Try it. When you have gone through the records below, state only how many lines include the word "pemain".

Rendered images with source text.
+++++

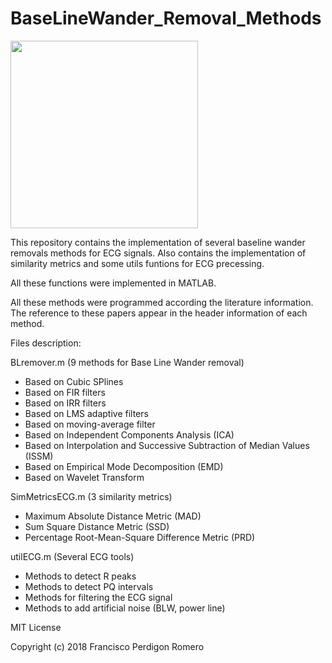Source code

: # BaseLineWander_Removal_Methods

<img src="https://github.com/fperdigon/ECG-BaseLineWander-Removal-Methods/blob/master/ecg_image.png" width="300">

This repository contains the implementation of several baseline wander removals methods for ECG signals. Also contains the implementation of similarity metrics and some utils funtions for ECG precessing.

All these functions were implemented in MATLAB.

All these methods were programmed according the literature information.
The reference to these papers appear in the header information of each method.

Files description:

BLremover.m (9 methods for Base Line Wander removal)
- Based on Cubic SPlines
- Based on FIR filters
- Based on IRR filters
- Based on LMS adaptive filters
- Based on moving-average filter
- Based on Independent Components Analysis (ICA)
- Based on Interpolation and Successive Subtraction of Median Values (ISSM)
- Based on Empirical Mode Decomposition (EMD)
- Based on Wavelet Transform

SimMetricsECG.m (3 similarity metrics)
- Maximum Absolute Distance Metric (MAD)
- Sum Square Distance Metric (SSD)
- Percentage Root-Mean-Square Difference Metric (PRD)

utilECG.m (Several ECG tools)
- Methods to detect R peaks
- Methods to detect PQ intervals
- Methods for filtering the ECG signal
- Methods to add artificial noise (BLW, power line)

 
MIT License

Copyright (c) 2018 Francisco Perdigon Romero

+++++

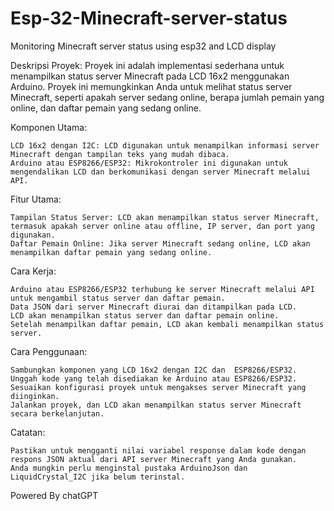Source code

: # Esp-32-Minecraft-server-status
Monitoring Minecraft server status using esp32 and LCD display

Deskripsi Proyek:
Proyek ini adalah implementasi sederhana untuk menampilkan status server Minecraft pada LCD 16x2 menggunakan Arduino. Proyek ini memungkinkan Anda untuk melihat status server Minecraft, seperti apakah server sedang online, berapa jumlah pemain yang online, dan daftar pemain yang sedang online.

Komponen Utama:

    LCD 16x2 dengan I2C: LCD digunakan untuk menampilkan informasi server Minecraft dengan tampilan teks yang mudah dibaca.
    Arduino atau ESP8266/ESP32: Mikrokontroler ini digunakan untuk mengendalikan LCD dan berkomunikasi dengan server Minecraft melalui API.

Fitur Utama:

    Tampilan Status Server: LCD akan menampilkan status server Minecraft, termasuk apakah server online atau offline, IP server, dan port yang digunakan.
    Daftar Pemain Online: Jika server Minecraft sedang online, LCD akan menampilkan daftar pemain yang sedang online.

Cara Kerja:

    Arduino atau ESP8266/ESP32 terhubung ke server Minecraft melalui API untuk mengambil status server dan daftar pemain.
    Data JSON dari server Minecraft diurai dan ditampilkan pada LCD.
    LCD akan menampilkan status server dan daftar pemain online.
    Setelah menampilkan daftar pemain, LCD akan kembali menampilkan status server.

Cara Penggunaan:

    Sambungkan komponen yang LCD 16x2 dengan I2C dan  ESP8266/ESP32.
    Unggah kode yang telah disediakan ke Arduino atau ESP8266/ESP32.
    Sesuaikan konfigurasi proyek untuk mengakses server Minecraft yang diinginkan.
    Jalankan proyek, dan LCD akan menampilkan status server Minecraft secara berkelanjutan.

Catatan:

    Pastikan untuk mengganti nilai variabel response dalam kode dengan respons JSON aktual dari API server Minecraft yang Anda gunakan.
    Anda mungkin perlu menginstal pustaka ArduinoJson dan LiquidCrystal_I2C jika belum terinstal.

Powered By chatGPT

+++++

Response area. 5